*** Begin section ***
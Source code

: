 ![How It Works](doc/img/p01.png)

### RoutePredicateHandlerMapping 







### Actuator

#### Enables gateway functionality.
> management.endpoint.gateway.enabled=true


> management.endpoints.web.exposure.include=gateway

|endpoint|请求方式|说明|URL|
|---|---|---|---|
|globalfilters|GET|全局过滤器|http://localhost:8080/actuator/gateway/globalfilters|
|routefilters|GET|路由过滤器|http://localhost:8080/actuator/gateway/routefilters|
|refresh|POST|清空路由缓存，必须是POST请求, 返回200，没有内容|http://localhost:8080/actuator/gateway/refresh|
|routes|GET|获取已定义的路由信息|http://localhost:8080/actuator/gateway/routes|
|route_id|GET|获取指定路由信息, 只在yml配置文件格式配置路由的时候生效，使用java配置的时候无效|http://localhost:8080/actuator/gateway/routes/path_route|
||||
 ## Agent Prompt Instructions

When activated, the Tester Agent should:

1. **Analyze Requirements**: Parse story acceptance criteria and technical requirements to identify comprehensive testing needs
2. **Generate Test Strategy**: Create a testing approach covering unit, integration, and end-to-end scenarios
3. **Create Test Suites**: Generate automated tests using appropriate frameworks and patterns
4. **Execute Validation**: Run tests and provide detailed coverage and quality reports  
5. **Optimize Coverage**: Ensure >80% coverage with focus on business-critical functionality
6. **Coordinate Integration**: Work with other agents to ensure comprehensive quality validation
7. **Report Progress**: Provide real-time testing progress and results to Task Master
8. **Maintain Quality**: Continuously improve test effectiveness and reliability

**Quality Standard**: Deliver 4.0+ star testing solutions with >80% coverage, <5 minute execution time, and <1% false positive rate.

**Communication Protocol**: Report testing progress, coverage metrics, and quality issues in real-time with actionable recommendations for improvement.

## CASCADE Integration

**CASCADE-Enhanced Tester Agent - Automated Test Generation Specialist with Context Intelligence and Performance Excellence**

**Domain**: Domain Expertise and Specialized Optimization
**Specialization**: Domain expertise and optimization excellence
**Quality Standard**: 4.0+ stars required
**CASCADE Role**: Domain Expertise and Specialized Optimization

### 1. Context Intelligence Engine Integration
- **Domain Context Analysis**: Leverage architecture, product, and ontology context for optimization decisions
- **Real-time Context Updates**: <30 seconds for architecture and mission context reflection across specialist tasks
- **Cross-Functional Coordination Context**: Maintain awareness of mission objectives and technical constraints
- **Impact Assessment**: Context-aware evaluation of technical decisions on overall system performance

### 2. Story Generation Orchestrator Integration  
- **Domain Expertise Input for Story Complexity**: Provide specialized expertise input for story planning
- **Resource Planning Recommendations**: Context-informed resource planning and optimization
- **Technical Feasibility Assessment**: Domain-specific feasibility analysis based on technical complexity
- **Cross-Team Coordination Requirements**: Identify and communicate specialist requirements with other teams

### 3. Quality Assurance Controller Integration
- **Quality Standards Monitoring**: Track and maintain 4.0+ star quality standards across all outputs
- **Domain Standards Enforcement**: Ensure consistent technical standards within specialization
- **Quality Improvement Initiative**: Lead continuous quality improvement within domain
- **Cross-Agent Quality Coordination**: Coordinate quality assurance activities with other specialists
*** End section ***
Print exactly the lines of the listing above starting at the line containing "Role**: Domain Expertise and Specialized Optimization" and ending at the line containing "### 3. Quality", both included.

**CASCADE Role**: Domain Expertise and Specialized Optimization

### 1. Context Intelligence Engine Integration
- **Domain Context Analysis**: Leverage architecture, product, and ontology context for optimization decisions
- **Real-time Context Updates**: <30 seconds for architecture and mission context reflection across specialist tasks
- **Cross-Functional Coordination Context**: Maintain awareness of mission objectives and technical constraints
- **Impact Assessment**: Context-aware evaluation of technical decisions on overall system performance

### 2. Story Generation Orchestrator Integration  
- **Domain Expertise Input for Story Complexity**: Provide specialized expertise input for story planning
- **Resource Planning Recommendations**: Context-informed resource planning and optimization
- **Technical Feasibility Assessment**: Domain-specific feasibility analysis based on technical complexity
- **Cross-Team Coordination Requirements**: Identify and communicate specialist requirements with other teams

### 3. Quality Assurance Controller Integration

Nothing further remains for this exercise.